Sofia is a practicing Muslim whose life has been influenced by the differing religious backgrounds of her parents. Her mother is Shahina Begg, who shared her own story last week. Sofia attributes her commitment to issues of unity and diversity to the example her parents.

Throughout my life, my parents taught me to build relationships based upon the values that I share with others. Through their example, I learned to move beyond just tolerance for religious diversity—to actually love and embrace people of all faiths.

My parents met in college in the United States, although they are both Indian immigrants. My mother is from Bombay and was raised Hindu, and my father is from a Muslim family from Hyderabad. When they married, my mother decided to convert to Islam, and when my brothers and I were born, we were raised Muslim. From a very young age, I remember learning to read the Quran from my father’s mother. I attended Sunday School at the mosque, prayed five times a day alongside my parents, and fasted during the month of Ramadan. Islam was a central part of my life, and I was very proud to be Muslim.
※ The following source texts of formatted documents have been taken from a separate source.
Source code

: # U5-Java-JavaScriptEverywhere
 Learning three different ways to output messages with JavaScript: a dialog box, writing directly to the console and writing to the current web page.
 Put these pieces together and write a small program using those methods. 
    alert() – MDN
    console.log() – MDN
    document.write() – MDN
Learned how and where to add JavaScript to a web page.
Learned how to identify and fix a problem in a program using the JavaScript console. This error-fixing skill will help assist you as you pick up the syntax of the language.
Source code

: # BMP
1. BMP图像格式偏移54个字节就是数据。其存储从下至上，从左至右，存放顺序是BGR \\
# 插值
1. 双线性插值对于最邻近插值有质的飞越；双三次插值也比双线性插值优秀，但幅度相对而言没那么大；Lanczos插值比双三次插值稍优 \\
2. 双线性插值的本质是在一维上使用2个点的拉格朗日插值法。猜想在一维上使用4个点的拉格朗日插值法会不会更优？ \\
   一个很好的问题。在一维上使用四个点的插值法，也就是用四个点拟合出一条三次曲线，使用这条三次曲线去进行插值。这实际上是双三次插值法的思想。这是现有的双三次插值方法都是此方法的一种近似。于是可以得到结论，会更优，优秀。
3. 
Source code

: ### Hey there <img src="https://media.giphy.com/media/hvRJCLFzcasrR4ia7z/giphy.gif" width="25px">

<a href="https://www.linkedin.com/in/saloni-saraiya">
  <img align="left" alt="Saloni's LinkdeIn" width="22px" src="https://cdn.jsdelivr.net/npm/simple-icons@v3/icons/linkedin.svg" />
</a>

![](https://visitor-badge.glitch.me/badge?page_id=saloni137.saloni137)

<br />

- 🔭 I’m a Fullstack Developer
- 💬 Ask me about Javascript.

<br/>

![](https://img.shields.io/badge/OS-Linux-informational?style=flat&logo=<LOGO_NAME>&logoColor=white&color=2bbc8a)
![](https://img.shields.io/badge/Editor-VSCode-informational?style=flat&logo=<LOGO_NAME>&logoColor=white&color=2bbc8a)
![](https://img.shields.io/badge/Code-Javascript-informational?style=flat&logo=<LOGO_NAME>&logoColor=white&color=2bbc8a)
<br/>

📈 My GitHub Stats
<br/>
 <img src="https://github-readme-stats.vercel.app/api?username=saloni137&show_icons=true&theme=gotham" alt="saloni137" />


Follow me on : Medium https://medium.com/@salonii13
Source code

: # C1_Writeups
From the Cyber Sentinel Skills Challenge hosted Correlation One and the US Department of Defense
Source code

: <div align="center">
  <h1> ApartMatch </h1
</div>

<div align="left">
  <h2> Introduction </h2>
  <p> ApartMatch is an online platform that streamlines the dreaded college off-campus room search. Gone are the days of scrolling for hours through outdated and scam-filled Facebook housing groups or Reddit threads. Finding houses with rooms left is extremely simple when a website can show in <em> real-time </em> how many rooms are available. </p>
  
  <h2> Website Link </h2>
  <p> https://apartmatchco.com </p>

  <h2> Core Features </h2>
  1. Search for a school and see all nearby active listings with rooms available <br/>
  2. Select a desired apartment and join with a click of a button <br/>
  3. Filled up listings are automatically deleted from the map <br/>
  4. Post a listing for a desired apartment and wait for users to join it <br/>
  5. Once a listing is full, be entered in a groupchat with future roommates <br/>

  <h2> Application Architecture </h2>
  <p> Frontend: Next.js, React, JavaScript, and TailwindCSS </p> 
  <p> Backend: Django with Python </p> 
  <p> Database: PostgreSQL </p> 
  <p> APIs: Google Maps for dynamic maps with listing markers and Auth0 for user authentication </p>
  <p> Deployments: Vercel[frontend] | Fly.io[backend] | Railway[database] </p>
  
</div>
But unlike many of my Sunday School friends, there was a large part of my life that did not revolve around Islam. Often during school breaks, my family would travel to visit my mother’s relatives. My Hindu cousins sometimes spent entire summers at our home and, during weddings and other big celebrations, both sides of my family would come together. During these times, my parents fostered a welcoming environment where the tensions often associated with differing cultures and traditions could not be felt.

Sometimes my father and my mother’s uncle would talk and even debate about religious teachings—the way that I imagine other families debate about politics—but then they would sit down and have dinner together. Both my father and mother’s uncle are devout followers of their separate faiths, but they did not allow the differences in their religious beliefs to interfere with family relationships.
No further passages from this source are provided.